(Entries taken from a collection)
+++

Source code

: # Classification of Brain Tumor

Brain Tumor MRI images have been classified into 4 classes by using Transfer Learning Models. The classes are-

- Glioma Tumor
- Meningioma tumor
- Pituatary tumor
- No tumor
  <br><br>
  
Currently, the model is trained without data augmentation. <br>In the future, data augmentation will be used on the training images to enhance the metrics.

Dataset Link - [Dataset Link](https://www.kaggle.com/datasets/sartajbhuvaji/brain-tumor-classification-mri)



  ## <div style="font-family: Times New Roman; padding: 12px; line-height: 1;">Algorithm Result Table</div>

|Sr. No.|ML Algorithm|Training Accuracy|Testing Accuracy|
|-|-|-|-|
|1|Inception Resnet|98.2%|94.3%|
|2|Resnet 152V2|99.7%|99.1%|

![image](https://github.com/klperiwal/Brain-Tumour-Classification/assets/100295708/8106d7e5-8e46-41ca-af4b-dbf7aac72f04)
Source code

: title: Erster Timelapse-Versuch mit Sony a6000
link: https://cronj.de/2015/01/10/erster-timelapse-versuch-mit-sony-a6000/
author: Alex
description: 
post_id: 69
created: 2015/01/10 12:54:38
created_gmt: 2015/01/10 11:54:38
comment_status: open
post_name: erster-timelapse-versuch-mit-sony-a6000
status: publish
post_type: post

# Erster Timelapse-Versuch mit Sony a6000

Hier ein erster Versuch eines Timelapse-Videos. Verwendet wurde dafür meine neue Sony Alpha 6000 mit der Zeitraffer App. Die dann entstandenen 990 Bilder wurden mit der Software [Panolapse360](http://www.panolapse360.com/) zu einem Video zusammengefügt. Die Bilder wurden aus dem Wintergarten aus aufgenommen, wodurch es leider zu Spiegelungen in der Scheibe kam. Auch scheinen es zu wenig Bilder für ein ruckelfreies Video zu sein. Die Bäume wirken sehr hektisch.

+++

Could you return every record above exactly as written?

Source code

: # Classification of Brain Tumor

Brain Tumor MRI images have been classified into 4 classes by using Transfer Learning Models. The classes are-

- Glioma Tumor
- Meningioma tumor
- Pituatary tumor
- No tumor
  <br><br>
  
Currently, the model is trained without data augmentation. <br>In the future, data augmentation will be used on the training images to enhance the metrics.

Dataset Link - [Dataset Link](https://www.kaggle.com/datasets/sartajbhuvaji/brain-tumor-classification-mri)



  ## <div style="font-family: Times New Roman; padding: 12px; line-height: 1;">Algorithm Result Table</div>

|Sr. No.|ML Algorithm|Training Accuracy|Testing Accuracy|
|-|-|-|-|
|1|Inception Resnet|98.2%|94.3%|
|2|Resnet 152V2|99.7%|99.1%|

![image](https://github.com/klperiwal/Brain-Tumour-Classification/assets/100295708/8106d7e5-8e46-41ca-af4b-dbf7aac72f04)
Source code

: title: Erster Timelapse-Versuch mit Sony a6000
link: https://cronj.de/2015/01/10/erster-timelapse-versuch-mit-sony-a6000/
author: Alex
description: 
post_id: 69
created: 2015/01/10 12:54:38
created_gmt: 2015/01/10 11:54:38
comment_status: open
post_name: erster-timelapse-versuch-mit-sony-a6000
status: publish
post_type: post

# Erster Timelapse-Versuch mit Sony a6000

Hier ein erster Versuch eines Timelapse-Videos. Verwendet wurde dafür meine neue Sony Alpha 6000 mit der Zeitraffer App. Die dann entstandenen 990 Bilder wurden mit der Software [Panolapse360](http://www.panolapse360.com/) zu einem Video zusammengefügt. Die Bilder wurden aus dem Wintergarten aus aufgenommen, wodurch es leider zu Spiegelungen in der Scheibe kam. Auch scheinen es zu wenig Bilder für ein ruckelfreies Video zu sein. Die Bäume wirken sehr hektisch.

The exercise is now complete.